Records provided below:

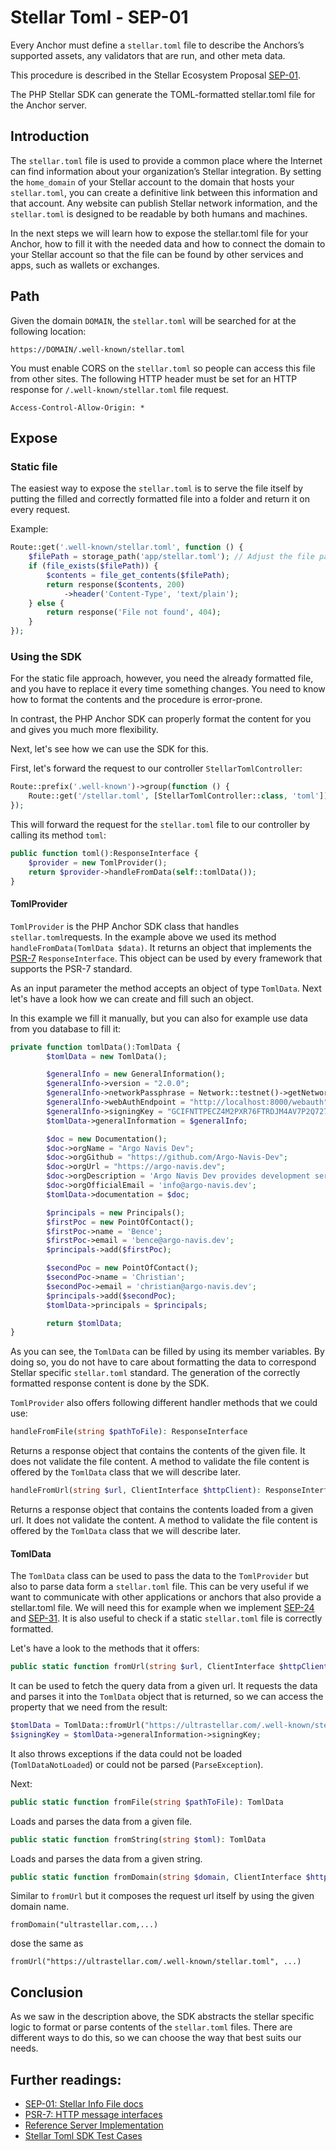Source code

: # Stellar Toml - SEP-01

Every Anchor must define a `stellar.toml` file to describe the Anchors’s supported assets, any validators that are run, and other meta data. 

This procedure is described in the Stellar Ecosystem Proposal [SEP-01](https://github.com/stellar/stellar-protocol/blob/master/ecosystem/sep-0001.md).

The PHP Stellar SDK can generate the TOML-formatted stellar.toml file for the Anchor server.

## Introduction

The `stellar.toml` file is used to provide a common place where the Internet can find information about your organization’s Stellar integration. By setting the `home_domain` of your Stellar account to the domain that hosts your `stellar.toml`, you can create a definitive link between this information and that account. Any website can publish Stellar network information, and the `stellar.toml` is designed to be readable by both humans and machines.

In the next steps we will learn how to expose the stellar.toml file for your Anchor, how to fill it with the needed data and how to connect the domain to your Stellar account so that the file can be found by other services and apps, such as wallets or exchanges.

## Path

Given the domain `DOMAIN`, the `stellar.toml` will be searched for at the following location:

```
https://DOMAIN/.well-known/stellar.toml
```

You must enable CORS on the `stellar.toml` so people can access this file from other sites. The following HTTP header must be set for an HTTP response for `/.well-known/stellar.toml` file request.

```
Access-Control-Allow-Origin: *
```

## Expose

### Static file

The easiest way to expose the `stellar.toml` is to serve the file itself by putting the filled and correctly formatted file into a folder and return it on every request.

Example:
```php
Route::get('.well-known/stellar.toml', function () {
    $filePath = storage_path('app/stellar.toml'); // Adjust the file path as needed
    if (file_exists($filePath)) {
        $contents = file_get_contents($filePath);
        return response($contents, 200)
            ->header('Content-Type', 'text/plain');
    } else {
        return response('File not found', 404);
    }
});
```

### Using the SDK

For the static file approach, however, you need the already formatted file, and you have to replace it every time something changes. You need to know how to format the contents and the procedure is error-prone.

In contrast, the PHP Anchor SDK can properly format the content for you and gives you much more flexibility.

Next, let's see how we can use the SDK for this. 

First, let's forward the request to our controller `StellarTomlController`:
```php
Route::prefix('.well-known')->group(function () {
    Route::get('/stellar.toml', [StellarTomlController::class, 'toml']);
});
```
This will forward the request for the `stellar.toml` file to our controller by calling its method `toml`:

```php
public function toml():ResponseInterface {
    $provider = new TomlProvider();
    return $provider->handleFromData(self::tomlData());
}
```

#### TomlProvider

`TomlProvider` is the PHP Anchor SDK class that handles `stellar.toml`requests. In the example above we used its method ```handleFromData(TomlData $data)```.
It returns an object that implements the [PSR-7](https://www.php-fig.org/psr/psr-7/) `ResponseInterface`. This object can be used by every framework that supports the PSR-7 standard.

As an input parameter the method accepts an object of type `TomlData`. Next let's have a look how we can create and fill such an object.

In this example we fill it manually, but you can also for example use data from you database to fill it:

```php
private function tomlData():TomlData {
        $tomlData = new TomlData();

        $generalInfo = new GeneralInformation();
        $generalInfo->version = "2.0.0";
        $generalInfo->networkPassphrase = Network::testnet()->getNetworkPassphrase();
        $generalInfo->webAuthEndpoint = "http://localhost:8000/webauth";
        $generalInfo->signingKey = "GCIFNTTPECZ4M2PXR76FTRDJM4AV7P2Q7275FL24BNFB56XCWMO53474";
        $tomlData->generalInformation = $generalInfo;

        $doc = new Documentation();
        $doc->orgName = "Argo Navis Dev";
        $doc->orgGithub = "https://github.com/Argo-Navis-Dev";
        $doc->orgUrl = "https://argo-navis.dev";
        $doc->orgDescription = 'Argo Navis Dev provides development services related to Stellar';
        $doc->orgOfficialEmail = 'info@argo-navis.dev';
        $tomlData->documentation = $doc;

        $principals = new Principals();
        $firstPoc = new PointOfContact();
        $firstPoc->name = 'Bence';
        $firstPoc->email = 'bence@argo-navis.dev';
        $principals->add($firstPoc);

        $secondPoc = new PointOfContact();
        $secondPoc->name = 'Christian';
        $secondPoc->email = 'christian@argo-navis.dev';
        $principals->add($secondPoc);
        $tomlData->principals = $principals;

        return $tomlData;
}
```

As you can see, the `TomlData` can be filled by using its member variables. By doing so, you do not have to care about 
formatting the data to correspond Stellar specific `stellar.toml` standard. The generation of the correctly formatted
response content is done by the SDK.

`TomlProvider` also offers following different handler methods that we could use:

```php
handleFromFile(string $pathToFile): ResponseInterface
```
Returns a response object that contains the contents of the given file. It does not validate the file content. A method to validate the file content is offered by the `TomlData` class that we will describe later.

```php
handleFromUrl(string $url, ClientInterface $httpClient): ResponseInterface
```
Returns a response object that contains the contents loaded from a given url. It does not validate the content. A method to validate the file content is offered by the `TomlData` class that we will describe later.

#### TomlData

The `TomlData` class can be used to pass the data to the `TomlProvider` but also to parse data form a `stellar.toml` file. This can be very useful if we want to communicate with other applications or anchors that also provide a stellar.toml file. We will need this for example when we implement [SEP-24](https://github.com/stellar/stellar-protocol/blob/master/ecosystem/sep-0024.md) and [SEP-31](https://github.com/stellar/stellar-protocol/blob/master/ecosystem/sep-0031.md). It is also useful to check if a static `stellar.toml` file is correctly formatted.

Let's have a look to the methods that it offers:

```php
public static function fromUrl(string $url, ClientInterface $httpClient): TomlData
```
It can be used to fetch the query data from a given url. It requests the data and parses it into the `TomlData` object that is returned, so we can access the property that we need from the result:

```php
$tomlData = TomlData::fromUrl("https://ultrastellar.com/.well-known/stellar.toml", new Client());
$signingKey = $tomlData->generalInformation->signingKey;
```

It also throws exceptions if the data could not be loaded (`TomlDataNotLoaded`) or could not be parsed (`ParseException`).

Next:
```php
public static function fromFile(string $pathToFile): TomlData
```
Loads and parses the data from a given file.

```php
public static function fromString(string $toml): TomlData
```
Loads and parses the data from a given string.

```php
public static function fromDomain(string $domain, ClientInterface $httpClient): TomlData
```
Similar to `fromUrl` but it composes the request url itself by using the given domain name.

```fromDomain("ultrastellar.com,...)``` 

dose the same as 

```fromUrl("https://ultrastellar.com/.well-known/stellar.toml", ...)```

## Conclusion

As we saw in the description above, the SDK abstracts the stellar specific logic to format or parse contents of the `stellar.toml` files. There are different ways to do this, so we can choose the way that best suits our needs.

## Further readings:
- [SEP-01: Stellar Info File docs](https://github.com/stellar/stellar-protocol/blob/master/ecosystem/sep-0001.md)
- [PSR-7: HTTP message interfaces](https://www.php-fig.org/psr/psr-7/)
- [Reference Server Implementation](https://github.com/Argo-Navis-Dev/anchor-reference-server/blob/main/routes/web.php)
- [Stellar Toml SDK Test Cases](https://github.com/Argo-Navis-Dev/php-anchor-sdk/blob/main/tests/Sep01Test.php)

End of Records provided.

- _Exercise details_
Could you filter the entries above for lines holding the string "ClientInterface" and copy them?

- _Result of this task_
handleFromUrl(string $url, ClientInterface $httpClient): ResponseInterface
public static function fromUrl(string $url, ClientInterface $httpClient): TomlData
public static function fromDomain(string $domain, ClientInterface $httpClient): TomlData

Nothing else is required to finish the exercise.